Data items:

-------------------------

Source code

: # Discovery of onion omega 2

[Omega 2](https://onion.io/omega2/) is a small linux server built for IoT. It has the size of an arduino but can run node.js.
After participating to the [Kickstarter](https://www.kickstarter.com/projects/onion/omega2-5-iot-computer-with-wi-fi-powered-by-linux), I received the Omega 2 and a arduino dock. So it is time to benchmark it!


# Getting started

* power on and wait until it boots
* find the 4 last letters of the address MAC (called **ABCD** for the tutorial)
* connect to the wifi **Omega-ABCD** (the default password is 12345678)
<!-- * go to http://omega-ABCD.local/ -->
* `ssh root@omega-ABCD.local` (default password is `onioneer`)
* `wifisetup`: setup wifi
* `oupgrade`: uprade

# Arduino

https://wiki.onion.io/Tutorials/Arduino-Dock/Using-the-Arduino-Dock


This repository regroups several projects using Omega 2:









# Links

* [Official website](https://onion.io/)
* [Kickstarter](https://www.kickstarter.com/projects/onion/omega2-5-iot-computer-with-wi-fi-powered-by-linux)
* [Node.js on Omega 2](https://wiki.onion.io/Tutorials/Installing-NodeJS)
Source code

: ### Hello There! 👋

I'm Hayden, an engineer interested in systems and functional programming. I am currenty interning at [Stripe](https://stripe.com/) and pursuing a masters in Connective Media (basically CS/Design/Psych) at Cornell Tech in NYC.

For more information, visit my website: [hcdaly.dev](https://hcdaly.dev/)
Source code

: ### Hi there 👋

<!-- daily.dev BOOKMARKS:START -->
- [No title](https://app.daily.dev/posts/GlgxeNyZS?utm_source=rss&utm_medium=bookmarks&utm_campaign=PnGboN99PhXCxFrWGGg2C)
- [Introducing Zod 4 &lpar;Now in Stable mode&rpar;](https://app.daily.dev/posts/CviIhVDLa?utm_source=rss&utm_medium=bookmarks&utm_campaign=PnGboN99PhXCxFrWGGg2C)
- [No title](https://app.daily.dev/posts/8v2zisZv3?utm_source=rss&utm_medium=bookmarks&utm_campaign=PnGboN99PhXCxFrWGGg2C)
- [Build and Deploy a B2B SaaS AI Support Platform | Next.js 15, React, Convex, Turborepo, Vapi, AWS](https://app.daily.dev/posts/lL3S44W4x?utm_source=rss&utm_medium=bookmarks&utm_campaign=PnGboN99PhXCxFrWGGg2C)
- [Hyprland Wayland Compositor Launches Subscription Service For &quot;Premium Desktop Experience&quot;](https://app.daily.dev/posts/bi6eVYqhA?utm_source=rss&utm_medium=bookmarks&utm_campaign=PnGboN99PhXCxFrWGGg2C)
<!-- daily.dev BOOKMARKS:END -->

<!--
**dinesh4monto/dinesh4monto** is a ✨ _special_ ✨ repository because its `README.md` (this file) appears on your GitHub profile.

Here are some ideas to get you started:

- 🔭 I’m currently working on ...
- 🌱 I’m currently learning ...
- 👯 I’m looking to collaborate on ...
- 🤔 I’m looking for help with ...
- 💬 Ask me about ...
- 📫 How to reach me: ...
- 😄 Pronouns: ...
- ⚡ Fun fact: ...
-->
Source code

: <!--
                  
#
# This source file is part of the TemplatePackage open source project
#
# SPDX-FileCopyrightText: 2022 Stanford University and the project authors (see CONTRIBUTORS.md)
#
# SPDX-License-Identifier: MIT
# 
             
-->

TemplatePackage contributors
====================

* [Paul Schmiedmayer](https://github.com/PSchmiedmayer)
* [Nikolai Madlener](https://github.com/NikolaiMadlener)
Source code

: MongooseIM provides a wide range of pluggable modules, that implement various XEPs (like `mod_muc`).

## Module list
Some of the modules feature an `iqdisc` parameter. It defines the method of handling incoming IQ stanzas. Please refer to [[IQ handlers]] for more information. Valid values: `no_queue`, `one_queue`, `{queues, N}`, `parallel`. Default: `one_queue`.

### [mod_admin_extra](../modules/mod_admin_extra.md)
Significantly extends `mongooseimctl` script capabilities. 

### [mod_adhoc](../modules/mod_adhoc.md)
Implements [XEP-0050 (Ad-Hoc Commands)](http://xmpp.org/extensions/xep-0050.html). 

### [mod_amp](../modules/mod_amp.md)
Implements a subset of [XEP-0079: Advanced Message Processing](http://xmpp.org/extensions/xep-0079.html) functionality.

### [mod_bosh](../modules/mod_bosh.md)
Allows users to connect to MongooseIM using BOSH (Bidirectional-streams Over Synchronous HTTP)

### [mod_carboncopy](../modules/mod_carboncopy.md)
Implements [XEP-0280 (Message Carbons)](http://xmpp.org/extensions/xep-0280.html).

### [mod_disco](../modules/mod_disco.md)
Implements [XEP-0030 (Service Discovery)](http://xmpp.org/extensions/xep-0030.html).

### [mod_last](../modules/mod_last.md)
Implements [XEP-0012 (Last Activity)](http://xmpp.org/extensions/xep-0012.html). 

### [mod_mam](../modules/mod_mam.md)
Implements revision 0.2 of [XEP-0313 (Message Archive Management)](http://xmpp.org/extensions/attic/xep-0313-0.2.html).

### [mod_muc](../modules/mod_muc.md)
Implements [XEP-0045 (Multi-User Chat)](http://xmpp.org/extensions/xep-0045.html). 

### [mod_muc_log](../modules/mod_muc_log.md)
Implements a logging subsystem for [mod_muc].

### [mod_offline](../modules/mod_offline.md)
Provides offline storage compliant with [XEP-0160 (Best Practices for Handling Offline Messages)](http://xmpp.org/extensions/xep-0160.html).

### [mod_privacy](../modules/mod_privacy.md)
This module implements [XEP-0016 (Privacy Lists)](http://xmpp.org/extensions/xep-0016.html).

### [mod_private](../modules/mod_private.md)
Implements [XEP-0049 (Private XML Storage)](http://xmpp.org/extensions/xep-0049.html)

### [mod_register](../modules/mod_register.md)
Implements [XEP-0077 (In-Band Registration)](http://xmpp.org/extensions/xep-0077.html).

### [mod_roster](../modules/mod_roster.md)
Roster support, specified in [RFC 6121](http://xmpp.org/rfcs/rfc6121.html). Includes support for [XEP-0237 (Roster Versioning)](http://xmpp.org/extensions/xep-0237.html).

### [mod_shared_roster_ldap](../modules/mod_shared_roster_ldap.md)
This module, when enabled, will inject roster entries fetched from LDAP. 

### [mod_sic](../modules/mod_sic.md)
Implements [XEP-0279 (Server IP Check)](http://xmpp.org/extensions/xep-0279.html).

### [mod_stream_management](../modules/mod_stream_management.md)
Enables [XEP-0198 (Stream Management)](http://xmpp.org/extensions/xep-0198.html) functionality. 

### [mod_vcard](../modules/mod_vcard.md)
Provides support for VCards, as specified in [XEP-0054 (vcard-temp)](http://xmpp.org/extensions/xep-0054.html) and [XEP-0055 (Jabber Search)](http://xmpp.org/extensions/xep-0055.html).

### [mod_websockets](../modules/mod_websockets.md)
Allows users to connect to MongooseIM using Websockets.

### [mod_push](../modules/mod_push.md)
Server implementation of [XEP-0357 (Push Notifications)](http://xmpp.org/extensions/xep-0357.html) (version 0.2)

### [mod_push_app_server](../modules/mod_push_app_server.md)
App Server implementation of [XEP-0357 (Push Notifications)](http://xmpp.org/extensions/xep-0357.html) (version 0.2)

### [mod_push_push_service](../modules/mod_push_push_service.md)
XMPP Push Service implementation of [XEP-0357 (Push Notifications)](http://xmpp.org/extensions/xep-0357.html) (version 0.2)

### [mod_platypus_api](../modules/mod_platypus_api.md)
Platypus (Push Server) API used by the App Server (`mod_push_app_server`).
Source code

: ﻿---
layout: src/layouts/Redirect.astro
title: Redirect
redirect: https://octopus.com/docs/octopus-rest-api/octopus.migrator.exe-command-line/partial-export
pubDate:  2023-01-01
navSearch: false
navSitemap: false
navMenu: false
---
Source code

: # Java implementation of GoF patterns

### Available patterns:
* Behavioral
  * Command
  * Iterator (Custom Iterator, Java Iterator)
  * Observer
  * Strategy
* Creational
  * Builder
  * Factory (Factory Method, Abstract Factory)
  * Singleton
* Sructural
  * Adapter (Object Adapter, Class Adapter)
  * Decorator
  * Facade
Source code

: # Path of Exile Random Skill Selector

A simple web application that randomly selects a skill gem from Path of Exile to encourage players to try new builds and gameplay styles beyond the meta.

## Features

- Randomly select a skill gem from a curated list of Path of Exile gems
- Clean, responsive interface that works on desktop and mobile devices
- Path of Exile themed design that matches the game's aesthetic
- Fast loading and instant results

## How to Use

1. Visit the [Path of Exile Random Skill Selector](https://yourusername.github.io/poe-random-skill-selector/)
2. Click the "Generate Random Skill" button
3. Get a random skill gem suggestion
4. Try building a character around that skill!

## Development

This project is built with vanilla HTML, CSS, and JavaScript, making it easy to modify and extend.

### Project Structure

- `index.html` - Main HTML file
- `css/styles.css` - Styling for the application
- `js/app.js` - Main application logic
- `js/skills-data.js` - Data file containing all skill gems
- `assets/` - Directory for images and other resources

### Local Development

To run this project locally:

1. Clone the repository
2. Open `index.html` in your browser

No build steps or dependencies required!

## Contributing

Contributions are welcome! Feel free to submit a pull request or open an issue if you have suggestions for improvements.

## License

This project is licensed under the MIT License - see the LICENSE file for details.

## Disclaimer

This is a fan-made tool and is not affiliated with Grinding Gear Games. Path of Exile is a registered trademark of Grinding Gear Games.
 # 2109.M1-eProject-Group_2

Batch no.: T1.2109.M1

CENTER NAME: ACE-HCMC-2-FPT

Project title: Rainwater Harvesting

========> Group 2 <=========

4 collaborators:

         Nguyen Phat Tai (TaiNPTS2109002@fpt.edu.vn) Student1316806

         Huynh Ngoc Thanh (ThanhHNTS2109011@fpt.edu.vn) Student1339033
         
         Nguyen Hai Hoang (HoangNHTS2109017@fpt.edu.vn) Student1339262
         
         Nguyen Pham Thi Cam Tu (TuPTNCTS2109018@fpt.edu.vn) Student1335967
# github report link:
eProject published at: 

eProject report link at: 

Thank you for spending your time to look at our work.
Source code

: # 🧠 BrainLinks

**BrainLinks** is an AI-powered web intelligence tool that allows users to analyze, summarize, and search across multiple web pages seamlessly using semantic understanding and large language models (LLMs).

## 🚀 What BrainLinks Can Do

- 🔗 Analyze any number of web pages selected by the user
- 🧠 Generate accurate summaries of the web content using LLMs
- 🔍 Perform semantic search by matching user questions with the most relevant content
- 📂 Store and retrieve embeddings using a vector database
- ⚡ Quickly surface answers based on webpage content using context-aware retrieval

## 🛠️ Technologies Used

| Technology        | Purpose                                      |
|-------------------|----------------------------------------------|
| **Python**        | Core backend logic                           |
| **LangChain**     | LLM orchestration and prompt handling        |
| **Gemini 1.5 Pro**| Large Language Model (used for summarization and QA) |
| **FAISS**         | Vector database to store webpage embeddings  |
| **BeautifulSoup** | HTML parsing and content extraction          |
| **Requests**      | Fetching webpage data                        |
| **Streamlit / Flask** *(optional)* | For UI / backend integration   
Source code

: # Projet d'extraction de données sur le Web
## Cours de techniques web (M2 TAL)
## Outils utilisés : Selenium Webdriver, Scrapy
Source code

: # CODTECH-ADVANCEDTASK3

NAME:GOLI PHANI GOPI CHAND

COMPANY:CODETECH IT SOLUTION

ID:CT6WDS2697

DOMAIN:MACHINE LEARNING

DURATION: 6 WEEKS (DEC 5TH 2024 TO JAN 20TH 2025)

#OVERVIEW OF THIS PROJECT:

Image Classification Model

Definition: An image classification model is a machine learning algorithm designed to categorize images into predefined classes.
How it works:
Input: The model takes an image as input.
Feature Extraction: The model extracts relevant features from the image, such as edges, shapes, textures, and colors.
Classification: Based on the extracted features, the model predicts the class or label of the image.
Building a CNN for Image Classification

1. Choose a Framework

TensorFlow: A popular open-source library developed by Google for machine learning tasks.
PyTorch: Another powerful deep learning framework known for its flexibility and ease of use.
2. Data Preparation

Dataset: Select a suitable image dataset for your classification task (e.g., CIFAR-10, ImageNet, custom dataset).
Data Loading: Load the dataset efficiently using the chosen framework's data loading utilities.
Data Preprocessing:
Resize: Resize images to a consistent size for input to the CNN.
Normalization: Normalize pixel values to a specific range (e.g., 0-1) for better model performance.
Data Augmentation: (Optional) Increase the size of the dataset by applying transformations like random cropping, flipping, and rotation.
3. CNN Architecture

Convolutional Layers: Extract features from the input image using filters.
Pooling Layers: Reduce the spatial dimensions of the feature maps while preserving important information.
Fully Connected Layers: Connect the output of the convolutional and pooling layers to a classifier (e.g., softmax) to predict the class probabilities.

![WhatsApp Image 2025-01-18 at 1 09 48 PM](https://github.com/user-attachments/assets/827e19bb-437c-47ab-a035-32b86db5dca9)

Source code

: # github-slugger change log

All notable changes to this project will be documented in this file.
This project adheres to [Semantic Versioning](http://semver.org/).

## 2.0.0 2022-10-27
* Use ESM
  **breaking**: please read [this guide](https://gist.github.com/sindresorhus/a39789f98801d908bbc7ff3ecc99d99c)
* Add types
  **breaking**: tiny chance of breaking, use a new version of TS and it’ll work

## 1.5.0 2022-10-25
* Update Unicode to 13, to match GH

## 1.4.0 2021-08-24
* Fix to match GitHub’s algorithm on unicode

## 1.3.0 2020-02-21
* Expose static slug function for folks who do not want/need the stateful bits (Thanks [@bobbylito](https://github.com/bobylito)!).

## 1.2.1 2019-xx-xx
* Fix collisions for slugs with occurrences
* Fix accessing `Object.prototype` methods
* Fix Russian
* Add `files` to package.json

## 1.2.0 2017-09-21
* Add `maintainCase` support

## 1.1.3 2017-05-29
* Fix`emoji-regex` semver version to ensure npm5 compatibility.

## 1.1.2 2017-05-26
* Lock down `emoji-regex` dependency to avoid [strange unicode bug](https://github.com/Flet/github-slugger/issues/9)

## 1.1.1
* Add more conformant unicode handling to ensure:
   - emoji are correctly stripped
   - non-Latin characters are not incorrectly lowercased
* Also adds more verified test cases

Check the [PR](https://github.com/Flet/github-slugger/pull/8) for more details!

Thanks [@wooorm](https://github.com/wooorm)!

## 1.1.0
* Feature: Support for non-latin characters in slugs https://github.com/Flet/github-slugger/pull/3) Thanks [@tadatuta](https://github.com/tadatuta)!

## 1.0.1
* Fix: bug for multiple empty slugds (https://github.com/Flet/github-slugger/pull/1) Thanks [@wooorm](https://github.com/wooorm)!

-------------------------

[ACTION ITEM] Out of the records above, pull the lines that include the word "logic".

[YOUR RESPONSE]
- `js/app.js` - Main application logic
| **Python**        | Core backend logic                           |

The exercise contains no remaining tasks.